During the Revolutionary War, the American colonies needed to coordinate their efforts against Britain. They created an emergency government to raise money for the war effort called The Continental Congress. After the Revolution the colonies were officially independent from Great Britain. They needed to create a system of government to run this new nation. The first system created was known as The Articles of Confederation and was adopted on November 15, 1777. In its final form, the Articles of Confederation were comprised of a preamble and 13 articles.

Approved by the last of the 13 American states, Maryland, in 1781, the Articles became the ruling document in the new nation. The Articles created a nation that was "a league of friendship and perpetual union."
Directions: Review the chart and complete the questions.

The Articles of Confederation


  • One branch of government: Congress, responsible for making national laws

  • Each state had one (1) vote in Congress

  • No executive (President)

  • No judicial branch


  • 9 of 13 states had to approve a proposal before it could become a law

  • All the states had to agree to change an existing law

Money and Finances

  • The Articles of Confederation could not collect taxes

  • The A of C had to ask the individual states for money

  • The A of C could print and borrow money

  • Each state could regulate trade with other states

  • Each state could tax its residents


  • The A of C managed agreements with other countries and Native Americans

  • The Articles of Confederation could appoint military officers

  • Only the states could establish militias


The A of C established

  • a postal system

  • weights and measures

  • courts

  • consequences for piracy

  1. Where did the Articles of Confederation place the most government power?

  1. Give two examples of where the Articles of Confederation placed most of the government power from the chart.

  1. Why do you think the first government of the United States was originally organized in this way?

NOTE: The following situations are NOT 100% accurate, though these cases are similar to those that existed after the Revolution, with the Articles of Confederation.
Part 2

  • Review each case study with your group.

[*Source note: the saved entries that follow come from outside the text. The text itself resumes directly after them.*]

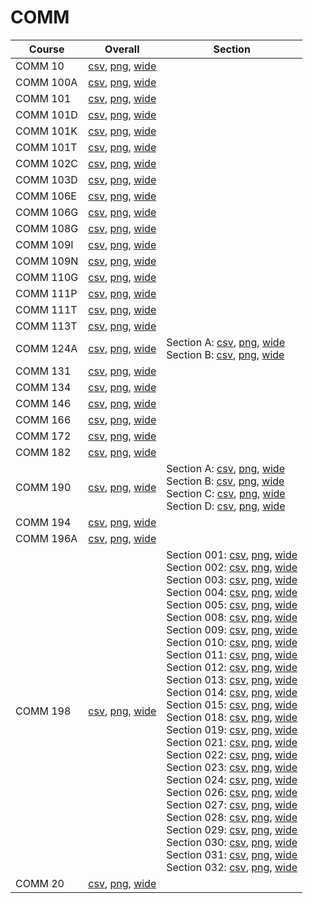 # COMM

| Course | Overall | Section |
| ------ | ------- | ------- |
| COMM 10 | [csv](https://github.com/UCSD-Historical-Enrollment-Data/2022Fall/blob/main/overall/COMM%2010.csv), [png](https://raw.githubusercontent.com/UCSD-Historical-Enrollment-Data/2022Fall/main/plot_overall/COMM%2010.png), [wide](https://raw.githubusercontent.com/UCSD-Historical-Enrollment-Data/2022Fall/main/plot_overall_wide/COMM%2010.png) |  |
| COMM 100A | [csv](https://github.com/UCSD-Historical-Enrollment-Data/2022Fall/blob/main/overall/COMM%20100A.csv), [png](https://raw.githubusercontent.com/UCSD-Historical-Enrollment-Data/2022Fall/main/plot_overall/COMM%20100A.png), [wide](https://raw.githubusercontent.com/UCSD-Historical-Enrollment-Data/2022Fall/main/plot_overall_wide/COMM%20100A.png) |  |
| COMM 101 | [csv](https://github.com/UCSD-Historical-Enrollment-Data/2022Fall/blob/main/overall/COMM%20101.csv), [png](https://raw.githubusercontent.com/UCSD-Historical-Enrollment-Data/2022Fall/main/plot_overall/COMM%20101.png), [wide](https://raw.githubusercontent.com/UCSD-Historical-Enrollment-Data/2022Fall/main/plot_overall_wide/COMM%20101.png) |  |
| COMM 101D | [csv](https://github.com/UCSD-Historical-Enrollment-Data/2022Fall/blob/main/overall/COMM%20101D.csv), [png](https://raw.githubusercontent.com/UCSD-Historical-Enrollment-Data/2022Fall/main/plot_overall/COMM%20101D.png), [wide](https://raw.githubusercontent.com/UCSD-Historical-Enrollment-Data/2022Fall/main/plot_overall_wide/COMM%20101D.png) |  |
| COMM 101K | [csv](https://github.com/UCSD-Historical-Enrollment-Data/2022Fall/blob/main/overall/COMM%20101K.csv), [png](https://raw.githubusercontent.com/UCSD-Historical-Enrollment-Data/2022Fall/main/plot_overall/COMM%20101K.png), [wide](https://raw.githubusercontent.com/UCSD-Historical-Enrollment-Data/2022Fall/main/plot_overall_wide/COMM%20101K.png) |  |
| COMM 101T | [csv](https://github.com/UCSD-Historical-Enrollment-Data/2022Fall/blob/main/overall/COMM%20101T.csv), [png](https://raw.githubusercontent.com/UCSD-Historical-Enrollment-Data/2022Fall/main/plot_overall/COMM%20101T.png), [wide](https://raw.githubusercontent.com/UCSD-Historical-Enrollment-Data/2022Fall/main/plot_overall_wide/COMM%20101T.png) |  |
| COMM 102C | [csv](https://github.com/UCSD-Historical-Enrollment-Data/2022Fall/blob/main/overall/COMM%20102C.csv), [png](https://raw.githubusercontent.com/UCSD-Historical-Enrollment-Data/2022Fall/main/plot_overall/COMM%20102C.png), [wide](https://raw.githubusercontent.com/UCSD-Historical-Enrollment-Data/2022Fall/main/plot_overall_wide/COMM%20102C.png) |  |
| COMM 103D | [csv](https://github.com/UCSD-Historical-Enrollment-Data/2022Fall/blob/main/overall/COMM%20103D.csv), [png](https://raw.githubusercontent.com/UCSD-Historical-Enrollment-Data/2022Fall/main/plot_overall/COMM%20103D.png), [wide](https://raw.githubusercontent.com/UCSD-Historical-Enrollment-Data/2022Fall/main/plot_overall_wide/COMM%20103D.png) |  |
| COMM 106E | [csv](https://github.com/UCSD-Historical-Enrollment-Data/2022Fall/blob/main/overall/COMM%20106E.csv), [png](https://raw.githubusercontent.com/UCSD-Historical-Enrollment-Data/2022Fall/main/plot_overall/COMM%20106E.png), [wide](https://raw.githubusercontent.com/UCSD-Historical-Enrollment-Data/2022Fall/main/plot_overall_wide/COMM%20106E.png) |  |
| COMM 106G | [csv](https://github.com/UCSD-Historical-Enrollment-Data/2022Fall/blob/main/overall/COMM%20106G.csv), [png](https://raw.githubusercontent.com/UCSD-Historical-Enrollment-Data/2022Fall/main/plot_overall/COMM%20106G.png), [wide](https://raw.githubusercontent.com/UCSD-Historical-Enrollment-Data/2022Fall/main/plot_overall_wide/COMM%20106G.png) |  |
| COMM 108G | [csv](https://github.com/UCSD-Historical-Enrollment-Data/2022Fall/blob/main/overall/COMM%20108G.csv), [png](https://raw.githubusercontent.com/UCSD-Historical-Enrollment-Data/2022Fall/main/plot_overall/COMM%20108G.png), [wide](https://raw.githubusercontent.com/UCSD-Historical-Enrollment-Data/2022Fall/main/plot_overall_wide/COMM%20108G.png) |  |
| COMM 109I | [csv](https://github.com/UCSD-Historical-Enrollment-Data/2022Fall/blob/main/overall/COMM%20109I.csv), [png](https://raw.githubusercontent.com/UCSD-Historical-Enrollment-Data/2022Fall/main/plot_overall/COMM%20109I.png), [wide](https://raw.githubusercontent.com/UCSD-Historical-Enrollment-Data/2022Fall/main/plot_overall_wide/COMM%20109I.png) |  |
| COMM 109N | [csv](https://github.com/UCSD-Historical-Enrollment-Data/2022Fall/blob/main/overall/COMM%20109N.csv), [png](https://raw.githubusercontent.com/UCSD-Historical-Enrollment-Data/2022Fall/main/plot_overall/COMM%20109N.png), [wide](https://raw.githubusercontent.com/UCSD-Historical-Enrollment-Data/2022Fall/main/plot_overall_wide/COMM%20109N.png) |  |
| COMM 110G | [csv](https://github.com/UCSD-Historical-Enrollment-Data/2022Fall/blob/main/overall/COMM%20110G.csv), [png](https://raw.githubusercontent.com/UCSD-Historical-Enrollment-Data/2022Fall/main/plot_overall/COMM%20110G.png), [wide](https://raw.githubusercontent.com/UCSD-Historical-Enrollment-Data/2022Fall/main/plot_overall_wide/COMM%20110G.png) |  |
| COMM 111P | [csv](https://github.com/UCSD-Historical-Enrollment-Data/2022Fall/blob/main/overall/COMM%20111P.csv), [png](https://raw.githubusercontent.com/UCSD-Historical-Enrollment-Data/2022Fall/main/plot_overall/COMM%20111P.png), [wide](https://raw.githubusercontent.com/UCSD-Historical-Enrollment-Data/2022Fall/main/plot_overall_wide/COMM%20111P.png) |  |
| COMM 111T | [csv](https://github.com/UCSD-Historical-Enrollment-Data/2022Fall/blob/main/overall/COMM%20111T.csv), [png](https://raw.githubusercontent.com/UCSD-Historical-Enrollment-Data/2022Fall/main/plot_overall/COMM%20111T.png), [wide](https://raw.githubusercontent.com/UCSD-Historical-Enrollment-Data/2022Fall/main/plot_overall_wide/COMM%20111T.png) |  |
| COMM 113T | [csv](https://github.com/UCSD-Historical-Enrollment-Data/2022Fall/blob/main/overall/COMM%20113T.csv), [png](https://raw.githubusercontent.com/UCSD-Historical-Enrollment-Data/2022Fall/main/plot_overall/COMM%20113T.png), [wide](https://raw.githubusercontent.com/UCSD-Historical-Enrollment-Data/2022Fall/main/plot_overall_wide/COMM%20113T.png) |  |
| COMM 124A | [csv](https://github.com/UCSD-Historical-Enrollment-Data/2022Fall/blob/main/overall/COMM%20124A.csv), [png](https://raw.githubusercontent.com/UCSD-Historical-Enrollment-Data/2022Fall/main/plot_overall/COMM%20124A.png), [wide](https://raw.githubusercontent.com/UCSD-Historical-Enrollment-Data/2022Fall/main/plot_overall_wide/COMM%20124A.png) | Section A: [csv](https://github.com/UCSD-Historical-Enrollment-Data/2022Fall/blob/main/section/COMM%20124A_A.csv), [png](https://raw.githubusercontent.com/UCSD-Historical-Enrollment-Data/2022Fall/main/plot_section/COMM%20124A_A.png), [wide](https://raw.githubusercontent.com/UCSD-Historical-Enrollment-Data/2022Fall/main/plot_section_wide/COMM%20124A_A.png)<br>Section B: [csv](https://github.com/UCSD-Historical-Enrollment-Data/2022Fall/blob/main/section/COMM%20124A_B.csv), [png](https://raw.githubusercontent.com/UCSD-Historical-Enrollment-Data/2022Fall/main/plot_section/COMM%20124A_B.png), [wide](https://raw.githubusercontent.com/UCSD-Historical-Enrollment-Data/2022Fall/main/plot_section_wide/COMM%20124A_B.png) |
| COMM 131 | [csv](https://github.com/UCSD-Historical-Enrollment-Data/2022Fall/blob/main/overall/COMM%20131.csv), [png](https://raw.githubusercontent.com/UCSD-Historical-Enrollment-Data/2022Fall/main/plot_overall/COMM%20131.png), [wide](https://raw.githubusercontent.com/UCSD-Historical-Enrollment-Data/2022Fall/main/plot_overall_wide/COMM%20131.png) |  |
| COMM 134 | [csv](https://github.com/UCSD-Historical-Enrollment-Data/2022Fall/blob/main/overall/COMM%20134.csv), [png](https://raw.githubusercontent.com/UCSD-Historical-Enrollment-Data/2022Fall/main/plot_overall/COMM%20134.png), [wide](https://raw.githubusercontent.com/UCSD-Historical-Enrollment-Data/2022Fall/main/plot_overall_wide/COMM%20134.png) |  |
| COMM 146 | [csv](https://github.com/UCSD-Historical-Enrollment-Data/2022Fall/blob/main/overall/COMM%20146.csv), [png](https://raw.githubusercontent.com/UCSD-Historical-Enrollment-Data/2022Fall/main/plot_overall/COMM%20146.png), [wide](https://raw.githubusercontent.com/UCSD-Historical-Enrollment-Data/2022Fall/main/plot_overall_wide/COMM%20146.png) |  |
| COMM 166 | [csv](https://github.com/UCSD-Historical-Enrollment-Data/2022Fall/blob/main/overall/COMM%20166.csv), [png](https://raw.githubusercontent.com/UCSD-Historical-Enrollment-Data/2022Fall/main/plot_overall/COMM%20166.png), [wide](https://raw.githubusercontent.com/UCSD-Historical-Enrollment-Data/2022Fall/main/plot_overall_wide/COMM%20166.png) |  |
| COMM 172 | [csv](https://github.com/UCSD-Historical-Enrollment-Data/2022Fall/blob/main/overall/COMM%20172.csv), [png](https://raw.githubusercontent.com/UCSD-Historical-Enrollment-Data/2022Fall/main/plot_overall/COMM%20172.png), [wide](https://raw.githubusercontent.com/UCSD-Historical-Enrollment-Data/2022Fall/main/plot_overall_wide/COMM%20172.png) |  |
| COMM 182 | [csv](https://github.com/UCSD-Historical-Enrollment-Data/2022Fall/blob/main/overall/COMM%20182.csv), [png](https://raw.githubusercontent.com/UCSD-Historical-Enrollment-Data/2022Fall/main/plot_overall/COMM%20182.png), [wide](https://raw.githubusercontent.com/UCSD-Historical-Enrollment-Data/2022Fall/main/plot_overall_wide/COMM%20182.png) |  |
| COMM 190 | [csv](https://github.com/UCSD-Historical-Enrollment-Data/2022Fall/blob/main/overall/COMM%20190.csv), [png](https://raw.githubusercontent.com/UCSD-Historical-Enrollment-Data/2022Fall/main/plot_overall/COMM%20190.png), [wide](https://raw.githubusercontent.com/UCSD-Historical-Enrollment-Data/2022Fall/main/plot_overall_wide/COMM%20190.png) | Section A: [csv](https://github.com/UCSD-Historical-Enrollment-Data/2022Fall/blob/main/section/COMM%20190_A.csv), [png](https://raw.githubusercontent.com/UCSD-Historical-Enrollment-Data/2022Fall/main/plot_section/COMM%20190_A.png), [wide](https://raw.githubusercontent.com/UCSD-Historical-Enrollment-Data/2022Fall/main/plot_section_wide/COMM%20190_A.png)<br>Section B: [csv](https://github.com/UCSD-Historical-Enrollment-Data/2022Fall/blob/main/section/COMM%20190_B.csv), [png](https://raw.githubusercontent.com/UCSD-Historical-Enrollment-Data/2022Fall/main/plot_section/COMM%20190_B.png), [wide](https://raw.githubusercontent.com/UCSD-Historical-Enrollment-Data/2022Fall/main/plot_section_wide/COMM%20190_B.png)<br>Section C: [csv](https://github.com/UCSD-Historical-Enrollment-Data/2022Fall/blob/main/section/COMM%20190_C.csv), [png](https://raw.githubusercontent.com/UCSD-Historical-Enrollment-Data/2022Fall/main/plot_section/COMM%20190_C.png), [wide](https://raw.githubusercontent.com/UCSD-Historical-Enrollment-Data/2022Fall/main/plot_section_wide/COMM%20190_C.png)<br>Section D: [csv](https://github.com/UCSD-Historical-Enrollment-Data/2022Fall/blob/main/section/COMM%20190_D.csv), [png](https://raw.githubusercontent.com/UCSD-Historical-Enrollment-Data/2022Fall/main/plot_section/COMM%20190_D.png), [wide](https://raw.githubusercontent.com/UCSD-Historical-Enrollment-Data/2022Fall/main/plot_section_wide/COMM%20190_D.png) |
| COMM 194 | [csv](https://github.com/UCSD-Historical-Enrollment-Data/2022Fall/blob/main/overall/COMM%20194.csv), [png](https://raw.githubusercontent.com/UCSD-Historical-Enrollment-Data/2022Fall/main/plot_overall/COMM%20194.png), [wide](https://raw.githubusercontent.com/UCSD-Historical-Enrollment-Data/2022Fall/main/plot_overall_wide/COMM%20194.png) |  |
| COMM 196A | [csv](https://github.com/UCSD-Historical-Enrollment-Data/2022Fall/blob/main/overall/COMM%20196A.csv), [png](https://raw.githubusercontent.com/UCSD-Historical-Enrollment-Data/2022Fall/main/plot_overall/COMM%20196A.png), [wide](https://raw.githubusercontent.com/UCSD-Historical-Enrollment-Data/2022Fall/main/plot_overall_wide/COMM%20196A.png) |  |
| COMM 198 | [csv](https://github.com/UCSD-Historical-Enrollment-Data/2022Fall/blob/main/overall/COMM%20198.csv), [png](https://raw.githubusercontent.com/UCSD-Historical-Enrollment-Data/2022Fall/main/plot_overall/COMM%20198.png), [wide](https://raw.githubusercontent.com/UCSD-Historical-Enrollment-Data/2022Fall/main/plot_overall_wide/COMM%20198.png) | Section 001: [csv](https://github.com/UCSD-Historical-Enrollment-Data/2022Fall/blob/main/section/COMM%20198_001.csv), [png](https://raw.githubusercontent.com/UCSD-Historical-Enrollment-Data/2022Fall/main/plot_section/COMM%20198_001.png), [wide](https://raw.githubusercontent.com/UCSD-Historical-Enrollment-Data/2022Fall/main/plot_section_wide/COMM%20198_001.png)<br>Section 002: [csv](https://github.com/UCSD-Historical-Enrollment-Data/2022Fall/blob/main/section/COMM%20198_002.csv), [png](https://raw.githubusercontent.com/UCSD-Historical-Enrollment-Data/2022Fall/main/plot_section/COMM%20198_002.png), [wide](https://raw.githubusercontent.com/UCSD-Historical-Enrollment-Data/2022Fall/main/plot_section_wide/COMM%20198_002.png)<br>Section 003: [csv](https://github.com/UCSD-Historical-Enrollment-Data/2022Fall/blob/main/section/COMM%20198_003.csv), [png](https://raw.githubusercontent.com/UCSD-Historical-Enrollment-Data/2022Fall/main/plot_section/COMM%20198_003.png), [wide](https://raw.githubusercontent.com/UCSD-Historical-Enrollment-Data/2022Fall/main/plot_section_wide/COMM%20198_003.png)<br>Section 004: [csv](https://github.com/UCSD-Historical-Enrollment-Data/2022Fall/blob/main/section/COMM%20198_004.csv), [png](https://raw.githubusercontent.com/UCSD-Historical-Enrollment-Data/2022Fall/main/plot_section/COMM%20198_004.png), [wide](https://raw.githubusercontent.com/UCSD-Historical-Enrollment-Data/2022Fall/main/plot_section_wide/COMM%20198_004.png)<br>Section 005: [csv](https://github.com/UCSD-Historical-Enrollment-Data/2022Fall/blob/main/section/COMM%20198_005.csv), [png](https://raw.githubusercontent.com/UCSD-Historical-Enrollment-Data/2022Fall/main/plot_section/COMM%20198_005.png), [wide](https://raw.githubusercontent.com/UCSD-Historical-Enrollment-Data/2022Fall/main/plot_section_wide/COMM%20198_005.png)<br>Section 008: [csv](https://github.com/UCSD-Historical-Enrollment-Data/2022Fall/blob/main/section/COMM%20198_008.csv), [png](https://raw.githubusercontent.com/UCSD-Historical-Enrollment-Data/2022Fall/main/plot_section/COMM%20198_008.png), [wide](https://raw.githubusercontent.com/UCSD-Historical-Enrollment-Data/2022Fall/main/plot_section_wide/COMM%20198_008.png)<br>Section 009: [csv](https://github.com/UCSD-Historical-Enrollment-Data/2022Fall/blob/main/section/COMM%20198_009.csv), [png](https://raw.githubusercontent.com/UCSD-Historical-Enrollment-Data/2022Fall/main/plot_section/COMM%20198_009.png), [wide](https://raw.githubusercontent.com/UCSD-Historical-Enrollment-Data/2022Fall/main/plot_section_wide/COMM%20198_009.png)<br>Section 010: [csv](https://github.com/UCSD-Historical-Enrollment-Data/2022Fall/blob/main/section/COMM%20198_010.csv), [png](https://raw.githubusercontent.com/UCSD-Historical-Enrollment-Data/2022Fall/main/plot_section/COMM%20198_010.png), [wide](https://raw.githubusercontent.com/UCSD-Historical-Enrollment-Data/2022Fall/main/plot_section_wide/COMM%20198_010.png)<br>Section 011: [csv](https://github.com/UCSD-Historical-Enrollment-Data/2022Fall/blob/main/section/COMM%20198_011.csv), [png](https://raw.githubusercontent.com/UCSD-Historical-Enrollment-Data/2022Fall/main/plot_section/COMM%20198_011.png), [wide](https://raw.githubusercontent.com/UCSD-Historical-Enrollment-Data/2022Fall/main/plot_section_wide/COMM%20198_011.png)<br>Section 012: [csv](https://github.com/UCSD-Historical-Enrollment-Data/2022Fall/blob/main/section/COMM%20198_012.csv), [png](https://raw.githubusercontent.com/UCSD-Historical-Enrollment-Data/2022Fall/main/plot_section/COMM%20198_012.png), [wide](https://raw.githubusercontent.com/UCSD-Historical-Enrollment-Data/2022Fall/main/plot_section_wide/COMM%20198_012.png)<br>Section 013: [csv](https://github.com/UCSD-Historical-Enrollment-Data/2022Fall/blob/main/section/COMM%20198_013.csv), [png](https://raw.githubusercontent.com/UCSD-Historical-Enrollment-Data/2022Fall/main/plot_section/COMM%20198_013.png), [wide](https://raw.githubusercontent.com/UCSD-Historical-Enrollment-Data/2022Fall/main/plot_section_wide/COMM%20198_013.png)<br>Section 014: [csv](https://github.com/UCSD-Historical-Enrollment-Data/2022Fall/blob/main/section/COMM%20198_014.csv), [png](https://raw.githubusercontent.com/UCSD-Historical-Enrollment-Data/2022Fall/main/plot_section/COMM%20198_014.png), [wide](https://raw.githubusercontent.com/UCSD-Historical-Enrollment-Data/2022Fall/main/plot_section_wide/COMM%20198_014.png)<br>Section 015: [csv](https://github.com/UCSD-Historical-Enrollment-Data/2022Fall/blob/main/section/COMM%20198_015.csv), [png](https://raw.githubusercontent.com/UCSD-Historical-Enrollment-Data/2022Fall/main/plot_section/COMM%20198_015.png), [wide](https://raw.githubusercontent.com/UCSD-Historical-Enrollment-Data/2022Fall/main/plot_section_wide/COMM%20198_015.png)<br>Section 018: [csv](https://github.com/UCSD-Historical-Enrollment-Data/2022Fall/blob/main/section/COMM%20198_018.csv), [png](https://raw.githubusercontent.com/UCSD-Historical-Enrollment-Data/2022Fall/main/plot_section/COMM%20198_018.png), [wide](https://raw.githubusercontent.com/UCSD-Historical-Enrollment-Data/2022Fall/main/plot_section_wide/COMM%20198_018.png)<br>Section 019: [csv](https://github.com/UCSD-Historical-Enrollment-Data/2022Fall/blob/main/section/COMM%20198_019.csv), [png](https://raw.githubusercontent.com/UCSD-Historical-Enrollment-Data/2022Fall/main/plot_section/COMM%20198_019.png), [wide](https://raw.githubusercontent.com/UCSD-Historical-Enrollment-Data/2022Fall/main/plot_section_wide/COMM%20198_019.png)<br>Section 021: [csv](https://github.com/UCSD-Historical-Enrollment-Data/2022Fall/blob/main/section/COMM%20198_021.csv), [png](https://raw.githubusercontent.com/UCSD-Historical-Enrollment-Data/2022Fall/main/plot_section/COMM%20198_021.png), [wide](https://raw.githubusercontent.com/UCSD-Historical-Enrollment-Data/2022Fall/main/plot_section_wide/COMM%20198_021.png)<br>Section 022: [csv](https://github.com/UCSD-Historical-Enrollment-Data/2022Fall/blob/main/section/COMM%20198_022.csv), [png](https://raw.githubusercontent.com/UCSD-Historical-Enrollment-Data/2022Fall/main/plot_section/COMM%20198_022.png), [wide](https://raw.githubusercontent.com/UCSD-Historical-Enrollment-Data/2022Fall/main/plot_section_wide/COMM%20198_022.png)<br>Section 023: [csv](https://github.com/UCSD-Historical-Enrollment-Data/2022Fall/blob/main/section/COMM%20198_023.csv), [png](https://raw.githubusercontent.com/UCSD-Historical-Enrollment-Data/2022Fall/main/plot_section/COMM%20198_023.png), [wide](https://raw.githubusercontent.com/UCSD-Historical-Enrollment-Data/2022Fall/main/plot_section_wide/COMM%20198_023.png)<br>Section 024: [csv](https://github.com/UCSD-Historical-Enrollment-Data/2022Fall/blob/main/section/COMM%20198_024.csv), [png](https://raw.githubusercontent.com/UCSD-Historical-Enrollment-Data/2022Fall/main/plot_section/COMM%20198_024.png), [wide](https://raw.githubusercontent.com/UCSD-Historical-Enrollment-Data/2022Fall/main/plot_section_wide/COMM%20198_024.png)<br>Section 026: [csv](https://github.com/UCSD-Historical-Enrollment-Data/2022Fall/blob/main/section/COMM%20198_026.csv), [png](https://raw.githubusercontent.com/UCSD-Historical-Enrollment-Data/2022Fall/main/plot_section/COMM%20198_026.png), [wide](https://raw.githubusercontent.com/UCSD-Historical-Enrollment-Data/2022Fall/main/plot_section_wide/COMM%20198_026.png)<br>Section 027: [csv](https://github.com/UCSD-Historical-Enrollment-Data/2022Fall/blob/main/section/COMM%20198_027.csv), [png](https://raw.githubusercontent.com/UCSD-Historical-Enrollment-Data/2022Fall/main/plot_section/COMM%20198_027.png), [wide](https://raw.githubusercontent.com/UCSD-Historical-Enrollment-Data/2022Fall/main/plot_section_wide/COMM%20198_027.png)<br>Section 028: [csv](https://github.com/UCSD-Historical-Enrollment-Data/2022Fall/blob/main/section/COMM%20198_028.csv), [png](https://raw.githubusercontent.com/UCSD-Historical-Enrollment-Data/2022Fall/main/plot_section/COMM%20198_028.png), [wide](https://raw.githubusercontent.com/UCSD-Historical-Enrollment-Data/2022Fall/main/plot_section_wide/COMM%20198_028.png)<br>Section 029: [csv](https://github.com/UCSD-Historical-Enrollment-Data/2022Fall/blob/main/section/COMM%20198_029.csv), [png](https://raw.githubusercontent.com/UCSD-Historical-Enrollment-Data/2022Fall/main/plot_section/COMM%20198_029.png), [wide](https://raw.githubusercontent.com/UCSD-Historical-Enrollment-Data/2022Fall/main/plot_section_wide/COMM%20198_029.png)<br>Section 030: [csv](https://github.com/UCSD-Historical-Enrollment-Data/2022Fall/blob/main/section/COMM%20198_030.csv), [png](https://raw.githubusercontent.com/UCSD-Historical-Enrollment-Data/2022Fall/main/plot_section/COMM%20198_030.png), [wide](https://raw.githubusercontent.com/UCSD-Historical-Enrollment-Data/2022Fall/main/plot_section_wide/COMM%20198_030.png)<br>Section 031: [csv](https://github.com/UCSD-Historical-Enrollment-Data/2022Fall/blob/main/section/COMM%20198_031.csv), [png](https://raw.githubusercontent.com/UCSD-Historical-Enrollment-Data/2022Fall/main/plot_section/COMM%20198_031.png), [wide](https://raw.githubusercontent.com/UCSD-Historical-Enrollment-Data/2022Fall/main/plot_section_wide/COMM%20198_031.png)<br>Section 032: [csv](https://github.com/UCSD-Historical-Enrollment-Data/2022Fall/blob/main/section/COMM%20198_032.csv), [png](https://raw.githubusercontent.com/UCSD-Historical-Enrollment-Data/2022Fall/main/plot_section/COMM%20198_032.png), [wide](https://raw.githubusercontent.com/UCSD-Historical-Enrollment-Data/2022Fall/main/plot_section_wide/COMM%20198_032.png) |
| COMM 20 | [csv](https://github.com/UCSD-Historical-Enrollment-Data/2022Fall/blob/main/overall/COMM%2020.csv), [png](https://raw.githubusercontent.com/UCSD-Historical-Enrollment-Data/2022Fall/main/plot_overall/COMM%2020.png), [wide](https://raw.githubusercontent.com/UCSD-Historical-Enrollment-Data/2022Fall/main/plot_overall_wide/COMM%2020.png) |  |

  • Use the chart of the Articles from today’s class.

  • Explain whether the Articles of Confederation could solve this problem (bullet point notes).

  1. Leanne Keene, French ambassador, arrives from Paris to tell you France needs the money it lent the colonies during the Revolution immediately. Can the Articles of Confederation solve this problem? Why/Why not?

  1. Neil Thisse is a Loyalist who fled the colonies during the Revolution and has returned to reclaim his property in Dover, MA. According to the Treaty of Paris, he is entitled to his land. However, Massachusetts has passed a law that ignores the claims of former Loyalists. Charles appeals to the Articles for the return of his property. Can the Articles of Confederation solve this problem? Why/Why not?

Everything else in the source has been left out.